Among young adults, the proportion of participants with a 4-factor increase in hSBA titer ranged from 54.6% to 85.6% after dose 2 and 78.9% to 89.7% after dose 3. A total of 63.3% and 84.5% of young adults had a 4-factor increase in hSBA titers for all 4 primary meningococcal strains following dose 2 and 3, respectively.

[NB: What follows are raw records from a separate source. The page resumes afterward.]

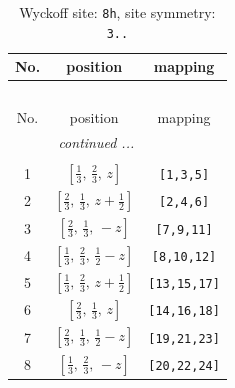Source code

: \documentclass[fleqn,8pt]{jsarticle}
\begin{document}
\begin{longtable}{ccc}
\caption{Wyckoff site: {\tt 8h}, site symmetry: {\tt 3..}}
 \\
 \hline \hline
No. & position & mapping \\ \hline \endfirsthead

\multicolumn{2}{l}{\tablename\ \thetable{}} \\
 \hline \hline
No. & position & mapping \\ \hline \endhead

 \hline \hline
\multicolumn{2}{r}{\footnotesize\it continued ...} \\ \endfoot

 \hline \hline
\multicolumn{2}{r}{} \\ \endlastfoot

1 & $\left[ \frac{1}{3},\, \frac{2}{3},\, z \right]$ & {\tt [1,3,5]} \\ \hline
2 & $\left[ \frac{2}{3},\, \frac{1}{3},\, z + \frac{1}{2} \right]$ & {\tt [2,4,6]} \\ \hline
3 & $\left[ \frac{2}{3},\, \frac{1}{3},\, - z \right]$ & {\tt [7,9,11]} \\ \hline
4 & $\left[ \frac{1}{3},\, \frac{2}{3},\, \frac{1}{2} - z \right]$ & {\tt [8,10,12]} \\ \hline
5 & $\left[ \frac{1}{3},\, \frac{2}{3},\, z + \frac{1}{2} \right]$ & {\tt [13,15,17]} \\ \hline
6 & $\left[ \frac{2}{3},\, \frac{1}{3},\, z \right]$ & {\tt [14,16,18]} \\ \hline
7 & $\left[ \frac{2}{3},\, \frac{1}{3},\, \frac{1}{2} - z \right]$ & {\tt [19,21,23]} \\ \hline
8 & $\left[ \frac{1}{3},\, \frac{2}{3},\, - z \right]$ & {\tt [20,22,24]} \\
\end{longtable}
\renewcommand{\arraystretch}{1.2}
\end{document}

Responses to the 4 primary meningococcal strains predicted the responses for the 10 remaining diverse meningococcal B strains positively.

 

Injection site pain was more common in the MenB-FHbp group compared with the hepatitis A vaccine or saline groups. Overall, adverse events occurred at similar rates between groups, with most adverse events categorized as mild or moderate. No vaccine-related serious adverse events were reported.

The study authors concluded that, “broadly protective hSBA responses were observed in both of these phase 3 trials after three doses of MenB-FHbp.” They highlighted that the vaccine elicited an immune response “against an antigenically and epidemiologically diverse panel of primary test strains. These strains were representative of disease-causing meningococcal B isolates expressing factor H-binding proteins that are different from vaccine antigens.”

Disclosure: Both studies were funded by Pfizer.

Reference

Ostergaard L, Vesikari T, Absalon J, et al; for the B1971009 and B1971016 Trial Investigators. A bivalent meningococcal B vaccine in adolescents and young adults. N Engl J Med. 2017;377:2349-2362.